Assignment — Reproduce every record exactly as it appears, but not the pictures.
————
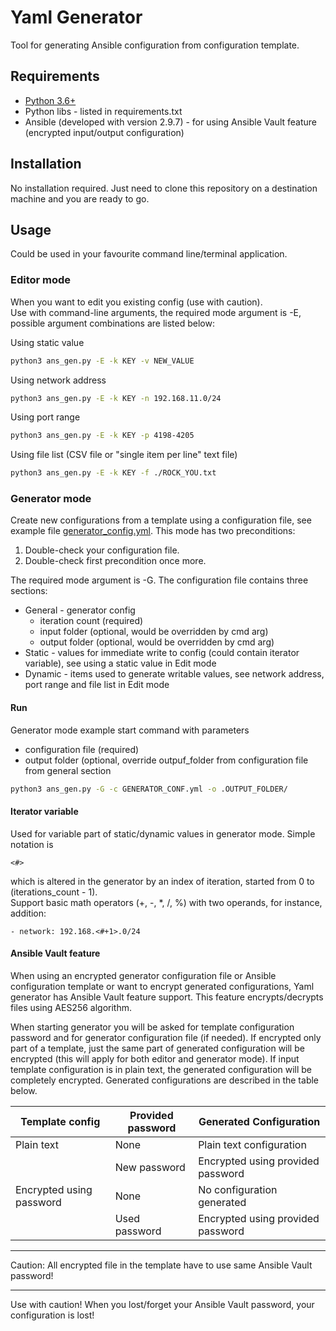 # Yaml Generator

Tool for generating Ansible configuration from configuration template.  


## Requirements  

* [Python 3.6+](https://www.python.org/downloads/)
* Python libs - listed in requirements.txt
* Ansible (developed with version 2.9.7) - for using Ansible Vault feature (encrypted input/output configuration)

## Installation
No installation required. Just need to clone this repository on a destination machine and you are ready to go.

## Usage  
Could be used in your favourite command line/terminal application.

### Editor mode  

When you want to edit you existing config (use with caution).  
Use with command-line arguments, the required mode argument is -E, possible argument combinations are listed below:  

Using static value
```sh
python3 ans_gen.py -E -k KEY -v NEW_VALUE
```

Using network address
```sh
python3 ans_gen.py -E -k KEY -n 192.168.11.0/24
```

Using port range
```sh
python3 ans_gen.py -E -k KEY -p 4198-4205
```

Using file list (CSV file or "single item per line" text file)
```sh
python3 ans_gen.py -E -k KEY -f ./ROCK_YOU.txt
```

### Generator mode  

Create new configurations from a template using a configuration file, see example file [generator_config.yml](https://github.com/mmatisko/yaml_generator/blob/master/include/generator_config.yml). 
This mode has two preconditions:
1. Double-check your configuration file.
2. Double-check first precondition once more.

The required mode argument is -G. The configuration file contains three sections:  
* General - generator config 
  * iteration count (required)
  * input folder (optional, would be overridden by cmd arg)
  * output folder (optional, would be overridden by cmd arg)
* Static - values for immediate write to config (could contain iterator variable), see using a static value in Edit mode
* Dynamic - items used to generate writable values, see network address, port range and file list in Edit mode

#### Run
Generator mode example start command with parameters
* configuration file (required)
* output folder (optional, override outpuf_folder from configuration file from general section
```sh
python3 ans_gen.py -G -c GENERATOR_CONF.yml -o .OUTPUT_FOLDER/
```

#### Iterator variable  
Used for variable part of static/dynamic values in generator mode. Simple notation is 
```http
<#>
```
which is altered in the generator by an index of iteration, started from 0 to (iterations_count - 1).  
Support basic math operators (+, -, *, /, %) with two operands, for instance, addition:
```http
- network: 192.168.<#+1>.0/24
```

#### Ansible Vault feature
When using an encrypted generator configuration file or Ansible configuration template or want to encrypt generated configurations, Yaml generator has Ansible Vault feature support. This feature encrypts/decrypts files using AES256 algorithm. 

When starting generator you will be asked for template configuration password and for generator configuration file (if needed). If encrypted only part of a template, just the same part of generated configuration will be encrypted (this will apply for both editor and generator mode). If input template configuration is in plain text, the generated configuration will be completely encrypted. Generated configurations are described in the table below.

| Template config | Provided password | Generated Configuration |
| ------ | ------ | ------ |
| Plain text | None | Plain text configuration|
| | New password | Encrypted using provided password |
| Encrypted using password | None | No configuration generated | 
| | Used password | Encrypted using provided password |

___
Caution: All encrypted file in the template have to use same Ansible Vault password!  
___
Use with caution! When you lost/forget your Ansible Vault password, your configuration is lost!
————
Task response —
 # Yaml Generator

Tool for generating Ansible configuration from configuration template.  


## Requirements  

* [Python 3.6+](https://www.python.org/downloads/)
* Python libs - listed in requirements.txt
* Ansible (developed with version 2.9.7) - for using Ansible Vault feature (encrypted input/output configuration)

## Installation
No installation required. Just need to clone this repository on a destination machine and you are ready to go.

## Usage  
Could be used in your favourite command line/terminal application.

### Editor mode  

When you want to edit you existing config (use with caution).  
Use with command-line arguments, the required mode argument is -E, possible argument combinations are listed below:  

Using static value
```sh
python3 ans_gen.py -E -k KEY -v NEW_VALUE
```

Using network address
```sh
python3 ans_gen.py -E -k KEY -n 192.168.11.0/24
```

Using port range
```sh
python3 ans_gen.py -E -k KEY -p 4198-4205
```

Using file list (CSV file or "single item per line" text file)
```sh
python3 ans_gen.py -E -k KEY -f ./ROCK_YOU.txt
```

### Generator mode  

Create new configurations from a template using a configuration file, see example file [generator_config.yml](https://github.com/mmatisko/yaml_generator/blob/master/include/generator_config.yml). 
This mode has two preconditions:
1. Double-check your configuration file.
2. Double-check first precondition once more.

The required mode argument is -G. The configuration file contains three sections:  
* General - generator config 
  * iteration count (required)
  * input folder (optional, would be overridden by cmd arg)
  * output folder (optional, would be overridden by cmd arg)
* Static - values for immediate write to config (could contain iterator variable), see using a static value in Edit mode
* Dynamic - items used to generate writable values, see network address, port range and file list in Edit mode

#### Run
Generator mode example start command with parameters
* configuration file (required)
* output folder (optional, override outpuf_folder from configuration file from general section
```sh
python3 ans_gen.py -G -c GENERATOR_CONF.yml -o .OUTPUT_FOLDER/
```

#### Iterator variable  
Used for variable part of static/dynamic values in generator mode. Simple notation is 
```http
<#>
```
which is altered in the generator by an index of iteration, started from 0 to (iterations_count - 1).  
Support basic math operators (+, -, *, /, %) with two operands, for instance, addition:
```http
- network: 192.168.<#+1>.0/24
```

#### Ansible Vault feature
When using an encrypted generator configuration file or Ansible configuration template or want to encrypt generated configurations, Yaml generator has Ansible Vault feature support. This feature encrypts/decrypts files using AES256 algorithm. 

When starting generator you will be asked for template configuration password and for generator configuration file (if needed). If encrypted only part of a template, just the same part of generated configuration will be encrypted (this will apply for both editor and generator mode). If input template configuration is in plain text, the generated configuration will be completely encrypted. Generated configurations are described in the table below.

| Template config | Provided password | Generated Configuration |
| ------ | ------ | ------ |
| Plain text | None | Plain text configuration|
| | New password | Encrypted using provided password |
| Encrypted using password | None | No configuration generated | 
| | Used password | Encrypted using provided password |

___
Caution: All encrypted file in the template have to use same Ansible Vault password!  
___
Use with caution! When you lost/forget your Ansible Vault password, your configuration is lost!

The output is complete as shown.